Home > Other > Gambit > Page 20
Gambit Page 20

by David Hagberg


  “Go below if you would and open a couple of beers and empty the cans in the sink. Fill them with Coke or iced tea. From this point on, we’re only going to make a show of drinking beer.”

  FORTY-SIX

  They got their hats, sunglasses, and phones from the SUV and, Taio shouldering the umbrella bag that held the loaded AR-15 and two spare magazines, walked back to the pair of Jet Skis tethered to the beach.

  The party on the island was getting into full swing now, and no one paid much attention to them as they untied the machines, turned them around so that they faced deeper water, and climbed aboard.

  “I’ll go out into the Gulf with you a little ways until we get the hang of these things,” Taio said. “When we’re ready, you’ll head up the island, and I’ll take the ICW.”

  “Call me,” Li said, her voice tight in her throat as it usually was at the beginning of an operation.

  Once they were into it, she always settled down beautifully, and Taio thought then as he had before, that she made not only the perfect wife but she was the perfect partner.

  He reached across and touched her hand. “This will be done in an hour or two, and we’ll be on our way home, where we can plan our vacation.”

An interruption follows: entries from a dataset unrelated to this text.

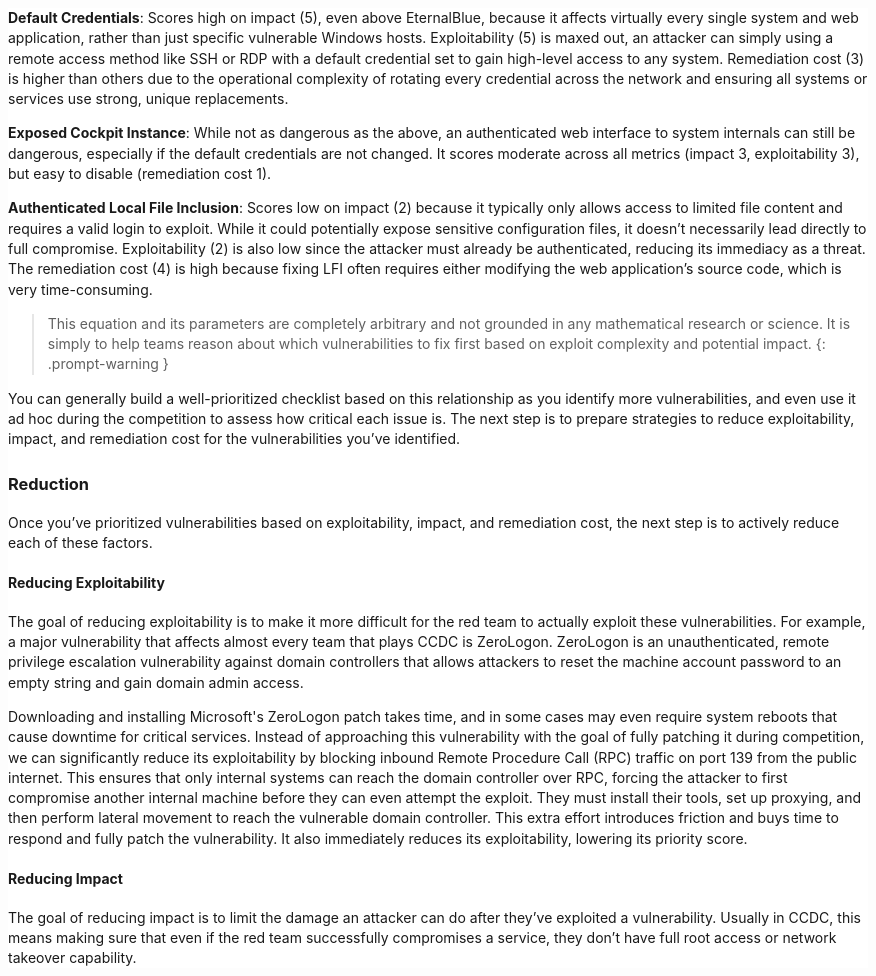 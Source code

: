 **Default Credentials**: Scores high on impact (5), even above EternalBlue, because it affects virtually every single system and web application, rather than just specific vulnerable Windows hosts. Exploitability (5) is maxed out, an attacker can simply using a remote access method like SSH or RDP with a default credential set to gain high-level access to any system. Remediation cost (3) is higher than others due to the operational complexity of rotating every credential across the network and ensuring all systems or services use strong, unique replacements. 

**Exposed Cockpit Instance**: While not as dangerous as the above, an authenticated web interface to system internals can still be dangerous, especially if the default credentials are not changed. It scores moderate across all metrics (impact 3, exploitability 3), but easy to disable (remediation cost 1).

**Authenticated Local File Inclusion**: Scores low on impact (2) because it typically only allows access to limited file content and requires a valid login to exploit. While it could potentially expose sensitive configuration files, it doesn’t necessarily lead directly to full compromise. Exploitability (2) is also low since the attacker must already be authenticated, reducing its immediacy as a threat. The remediation cost (4) is high because fixing LFI often requires either modifying the web application’s source code, which is very time-consuming.

> This equation and its parameters are completely arbitrary and not grounded in any mathematical research or science. It is simply to help teams reason about which vulnerabilities to fix first based on exploit complexity and potential impact.
{: .prompt-warning }

You can generally build a well-prioritized checklist based on this relationship as you identify more vulnerabilities, and even use it ad hoc during the competition to assess how critical each issue is. The next step is to prepare strategies to reduce exploitability, impact, and remediation cost for the vulnerabilities you’ve identified.

### Reduction

Once you’ve prioritized vulnerabilities based on exploitability, impact, and remediation cost, the next step is to actively reduce each of these factors.

#### Reducing Exploitability

The goal of reducing exploitability is to make it more difficult for the red team to actually exploit these vulnerabilities. For example, a major vulnerability that affects almost every team that plays CCDC is ZeroLogon. ZeroLogon is an unauthenticated, remote privilege escalation vulnerability against domain controllers that allows attackers to reset the machine account password to an empty string and gain domain admin access.

Downloading and installing Microsoft's ZeroLogon patch takes time, and in some cases may even require system reboots that cause downtime for critical services. Instead of approaching this vulnerability with the goal of fully patching it during competition, we can significantly reduce its exploitability by blocking inbound Remote Procedure Call (RPC) traffic on port 139 from the public internet. This ensures that only internal systems can reach the domain controller over RPC, forcing the attacker to first compromise another internal machine before they can even attempt the exploit. They must install their tools, set up proxying, and then perform lateral movement to reach the vulnerable domain controller. This extra effort introduces friction and buys time to respond and fully patch the vulnerability. It also immediately reduces its exploitability, lowering its priority score.

#### Reducing Impact

The goal of reducing impact is to limit the damage an attacker can do after they’ve exploited a vulnerability. Usually in CCDC, this means making sure that even if the red team successfully compromises a service, they don’t have full root access or network takeover capability.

  Li smiled. “And our retirement.”

  “That, too,” Taio said. “Let’s go.”

  They started their machines and Taio headed out first, careful with the touchy throttle. The machine was even more powerful than he’d thought it would be, but it was more or less like driving a motorcycle except that he couldn’t do a wheelie.

  He looked back as Li eased up along his left side, a big grin on her pretty face. She loved the Augustas, and it was obvious she was liking this ride.

  A few of the people on the jetties waved as they headed out, and once in the Gulf, Taio hit the throttle, and the big machine responded like a rocket ship. About a hundred meters offshore, he turned hard to the right, and the Jet Ski heeled over almost like a motorcycle but raising a huge white wake.

  Glancing over his shoulder, he was in time to see Li cutting a wider circle around him. He turned toward her, and she turned inward toward him. They both made a couple of more turns, then throttled down and approached each other, easing close enough so that they could talk.

  “Fun?” he asked.

  She nodded enthusiastically. “We’re buying a pair of these when we get home.”

  “We’ll be the terrors of Hong Kong’s harbor,” Taio said, and they laughed. Incongruous just now, he thought. “I’m going inside. Once you reach the house, make a couple of passes, and let me know when you’re ready.”

  She was suddenly serious. “Be careful, Taio. I want the vacation and especially our retirement.”

  “So do I,” Taio said, and for the first time in their careers, he meant it. It was time to get out before the odds of being killed—or worse yet, being captured alive and sent separately to prison for the rest of their lives—reached 100 percent.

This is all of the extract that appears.